A heat map is used to provide a visual representation of how visitors are interacting with a website. The infotmation conveyed in heat maps can be used in a number of different ways, including:
In many cases, a heatmap will be used in connection with split testing in order to evaluate how users interact with slightly different variations of a Web page.
A heatmap generally shows one of two things: where visitors are focusing their view or where visitors are clicking. The former is much harder to determine; it requires some advanced technology and at least a semi-formal experiment. Below is an example of what a heatmap of visual focus might look like:
This image represents the sections of a website that receive the most focus from visitors. The pattern above is relatively common; visitors tend to focus most intently on content positioned in the top left of a page, with attention waning as they more down the page and to the right.

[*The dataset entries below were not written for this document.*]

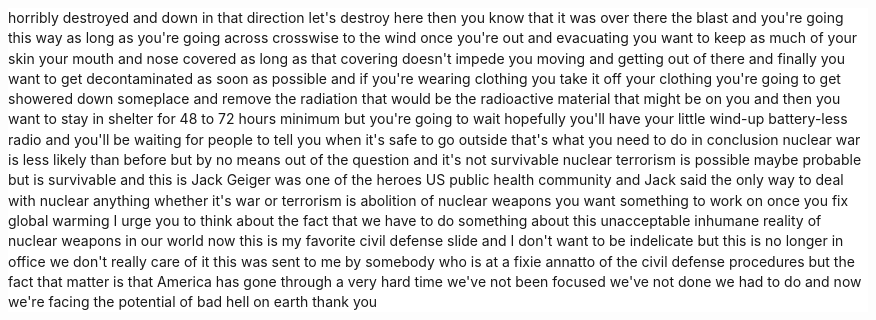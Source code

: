 horribly destroyed and down in that
direction let&#39;s destroy here then you
know that it was over there the blast
and you&#39;re going this way as long as
you&#39;re going across crosswise to the
wind once you&#39;re out and evacuating you
want to keep as much of your skin your
mouth and nose covered as long as that
covering doesn&#39;t impede you moving and
getting out of there and finally you
want to get decontaminated as soon as
possible and if you&#39;re wearing clothing
you take it off your clothing you&#39;re
going to get showered down someplace and
remove the radiation that would be the
radioactive material that might be on
you and then you want to stay in shelter
for 48 to 72 hours minimum
but you&#39;re going to wait hopefully
you&#39;ll have your little wind-up
battery-less radio and you&#39;ll be waiting
for people to tell you when it&#39;s safe to
go outside that&#39;s what you need to do in
conclusion nuclear war is less likely
than before but by no means out of the
question and it&#39;s not survivable nuclear
terrorism is possible maybe probable but
is survivable and this is Jack Geiger
was one of the heroes
US public health community and Jack said
the only way to deal with nuclear
anything whether it&#39;s war or terrorism
is abolition of nuclear weapons you want
something to work on once you fix global
warming I urge you to think about the
fact that we have to do something about
this unacceptable
inhumane reality of nuclear weapons in
our world now this is my favorite civil
defense slide and I don&#39;t want to be
indelicate but this is no longer in
office we don&#39;t really care of it this
was sent to me by somebody who is at a
fixie annatto of the civil defense
procedures but the fact that matter is
that America has gone through a very
hard time we&#39;ve not been focused we&#39;ve
not done we had to do and now we&#39;re
facing the potential of bad hell on
earth thank you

This type of heatmap will give important cues about what sections of a site naturally draw attention. This may be useful in positioning high value links or calls-to-action within these “hot zones.”
Heat maps may also show click activity:
This information is also extremely useful; it shows what sections of a site are compelling enough for visitors to click on them. This indicates what is capturing attention, and can give ideas for future split tests, redesigns, or revisions to existing copy on a site.
Heat maps can be either customized to a specific site or page (using services such as CrazyEgg) or more general in nature. For example, Google published a heatmap detailing the areas of a generic website that capture the majority of visitor attention:
This heatmap is a great resource for any site monetizing via display ads; though simple, it incorporates the guiding principles that will help publishers to maximize revenue in the long term.
There are a number of high quality heatmap platforms, the best known of which is Crazy Egg.
If you’re looking for something that is easy to set up and maintain, this is probably the way to go.
It’s worth noting that Google Analytics now includes intermediate heatmap functionality. For example, it’s possible to get a visual representation of the outbound clicks from a page:
The example above is obviously free (it’s a part of Analytics, accessible through Behavior >> In-Page Analytics)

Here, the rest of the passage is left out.